=== Exercise materials ===

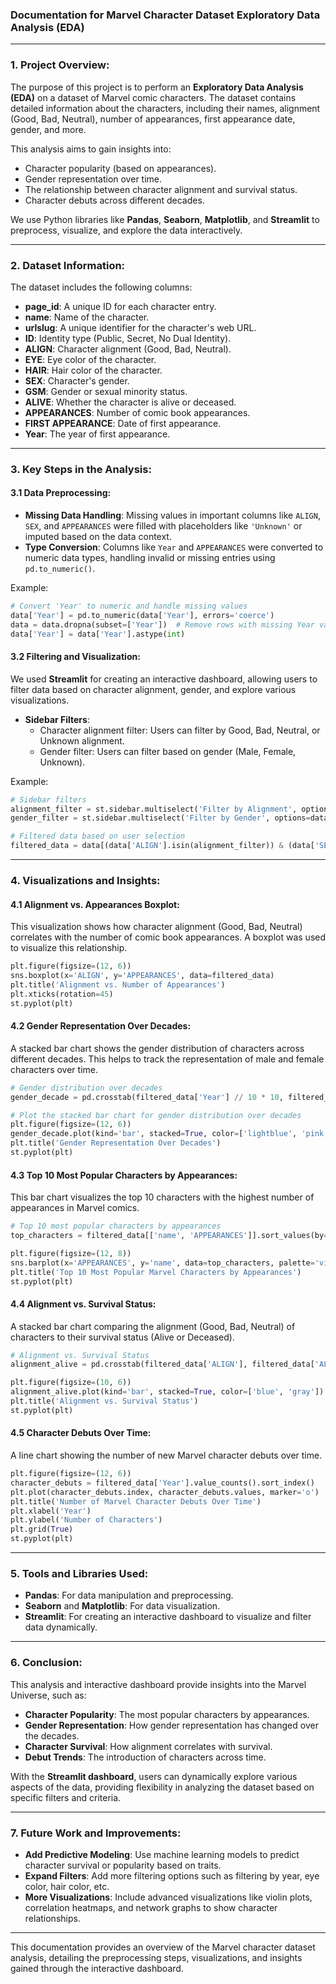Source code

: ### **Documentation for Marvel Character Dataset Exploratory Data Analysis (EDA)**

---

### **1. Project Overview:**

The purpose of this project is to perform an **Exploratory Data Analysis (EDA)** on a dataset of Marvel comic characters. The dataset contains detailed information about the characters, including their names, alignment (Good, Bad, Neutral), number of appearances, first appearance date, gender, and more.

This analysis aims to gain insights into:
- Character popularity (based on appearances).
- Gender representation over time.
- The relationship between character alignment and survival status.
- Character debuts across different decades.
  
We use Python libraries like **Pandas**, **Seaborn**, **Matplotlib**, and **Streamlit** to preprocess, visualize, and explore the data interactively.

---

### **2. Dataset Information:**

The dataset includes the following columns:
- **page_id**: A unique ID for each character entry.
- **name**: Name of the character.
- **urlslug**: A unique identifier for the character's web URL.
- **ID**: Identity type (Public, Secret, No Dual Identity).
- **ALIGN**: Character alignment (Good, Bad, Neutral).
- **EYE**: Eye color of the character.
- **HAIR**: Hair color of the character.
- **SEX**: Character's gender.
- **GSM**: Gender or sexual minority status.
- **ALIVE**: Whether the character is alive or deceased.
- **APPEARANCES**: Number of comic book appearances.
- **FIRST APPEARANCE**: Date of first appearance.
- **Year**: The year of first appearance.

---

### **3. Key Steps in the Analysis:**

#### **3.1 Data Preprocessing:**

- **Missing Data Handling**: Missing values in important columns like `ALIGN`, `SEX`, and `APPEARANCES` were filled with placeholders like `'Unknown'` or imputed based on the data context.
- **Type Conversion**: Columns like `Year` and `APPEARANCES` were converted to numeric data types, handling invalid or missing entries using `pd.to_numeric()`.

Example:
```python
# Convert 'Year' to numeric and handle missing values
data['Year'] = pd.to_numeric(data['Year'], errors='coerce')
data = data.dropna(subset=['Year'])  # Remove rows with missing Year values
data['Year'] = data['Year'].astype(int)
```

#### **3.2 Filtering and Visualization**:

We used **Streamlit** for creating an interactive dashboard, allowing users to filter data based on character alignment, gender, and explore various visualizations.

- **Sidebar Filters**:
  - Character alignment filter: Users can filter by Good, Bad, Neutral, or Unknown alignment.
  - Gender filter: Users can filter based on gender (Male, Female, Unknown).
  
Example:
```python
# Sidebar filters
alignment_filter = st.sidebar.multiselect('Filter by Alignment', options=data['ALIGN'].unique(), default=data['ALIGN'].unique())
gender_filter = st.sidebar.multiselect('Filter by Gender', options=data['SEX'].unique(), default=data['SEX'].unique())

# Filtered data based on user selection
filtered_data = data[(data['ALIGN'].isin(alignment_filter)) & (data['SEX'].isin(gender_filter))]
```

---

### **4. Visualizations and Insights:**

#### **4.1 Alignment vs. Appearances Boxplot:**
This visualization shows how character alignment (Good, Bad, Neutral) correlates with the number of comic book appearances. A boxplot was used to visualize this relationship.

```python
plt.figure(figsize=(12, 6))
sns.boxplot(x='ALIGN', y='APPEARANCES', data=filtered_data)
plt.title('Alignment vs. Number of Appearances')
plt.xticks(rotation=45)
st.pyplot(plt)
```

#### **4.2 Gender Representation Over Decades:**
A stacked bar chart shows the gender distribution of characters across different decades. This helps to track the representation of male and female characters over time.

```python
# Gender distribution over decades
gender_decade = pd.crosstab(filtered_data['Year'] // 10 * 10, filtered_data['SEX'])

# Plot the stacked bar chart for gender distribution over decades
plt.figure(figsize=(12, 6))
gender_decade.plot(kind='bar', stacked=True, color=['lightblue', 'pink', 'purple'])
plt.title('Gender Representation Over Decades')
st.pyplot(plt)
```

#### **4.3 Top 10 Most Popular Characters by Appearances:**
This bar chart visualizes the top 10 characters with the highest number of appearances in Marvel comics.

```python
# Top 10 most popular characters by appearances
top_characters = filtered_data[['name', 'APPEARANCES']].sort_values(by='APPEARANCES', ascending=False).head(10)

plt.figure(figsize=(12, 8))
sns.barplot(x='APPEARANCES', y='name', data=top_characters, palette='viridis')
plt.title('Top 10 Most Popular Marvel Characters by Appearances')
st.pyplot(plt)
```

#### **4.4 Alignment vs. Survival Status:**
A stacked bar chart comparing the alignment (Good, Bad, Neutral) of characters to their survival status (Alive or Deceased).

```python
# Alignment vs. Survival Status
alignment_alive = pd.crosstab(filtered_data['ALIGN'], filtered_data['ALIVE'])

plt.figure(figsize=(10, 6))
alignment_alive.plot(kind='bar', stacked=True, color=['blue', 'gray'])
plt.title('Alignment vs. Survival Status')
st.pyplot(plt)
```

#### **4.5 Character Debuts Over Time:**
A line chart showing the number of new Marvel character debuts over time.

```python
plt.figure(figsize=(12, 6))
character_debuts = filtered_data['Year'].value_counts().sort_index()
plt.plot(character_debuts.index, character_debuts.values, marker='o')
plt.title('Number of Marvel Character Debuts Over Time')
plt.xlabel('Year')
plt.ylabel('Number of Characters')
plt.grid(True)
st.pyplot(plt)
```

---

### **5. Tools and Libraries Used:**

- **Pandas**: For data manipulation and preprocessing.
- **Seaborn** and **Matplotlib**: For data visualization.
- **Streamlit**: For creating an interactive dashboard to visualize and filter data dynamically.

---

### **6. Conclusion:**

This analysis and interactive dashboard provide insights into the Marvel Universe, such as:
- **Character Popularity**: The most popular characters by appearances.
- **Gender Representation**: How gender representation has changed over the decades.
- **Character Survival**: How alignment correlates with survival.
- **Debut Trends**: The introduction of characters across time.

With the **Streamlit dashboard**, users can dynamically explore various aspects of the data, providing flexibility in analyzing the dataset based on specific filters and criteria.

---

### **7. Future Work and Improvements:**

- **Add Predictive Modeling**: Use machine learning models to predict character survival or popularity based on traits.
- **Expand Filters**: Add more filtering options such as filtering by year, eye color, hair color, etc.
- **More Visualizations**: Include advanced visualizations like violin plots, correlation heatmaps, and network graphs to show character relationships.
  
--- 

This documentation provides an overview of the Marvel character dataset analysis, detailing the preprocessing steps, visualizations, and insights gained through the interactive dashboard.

===
=== Exercise materials ===

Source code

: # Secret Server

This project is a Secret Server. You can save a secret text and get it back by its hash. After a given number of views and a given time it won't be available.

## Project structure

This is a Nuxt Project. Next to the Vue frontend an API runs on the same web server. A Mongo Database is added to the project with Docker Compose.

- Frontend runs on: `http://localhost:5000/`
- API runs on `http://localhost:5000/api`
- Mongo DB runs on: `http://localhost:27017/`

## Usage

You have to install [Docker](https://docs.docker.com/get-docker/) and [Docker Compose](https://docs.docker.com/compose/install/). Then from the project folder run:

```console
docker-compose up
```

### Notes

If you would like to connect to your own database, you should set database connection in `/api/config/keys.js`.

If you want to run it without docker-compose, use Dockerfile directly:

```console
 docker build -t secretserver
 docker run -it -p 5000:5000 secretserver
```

===

◆ Task goal
Which of the lines above carry the string "crosstab"? Copy every one.

◆ Output for this task
gender_decade = pd.crosstab(filtered_data['Year'] // 10 * 10, filtered_data['SEX'])
alignment_alive = pd.crosstab(filtered_data['ALIGN'], filtered_data['ALIVE'])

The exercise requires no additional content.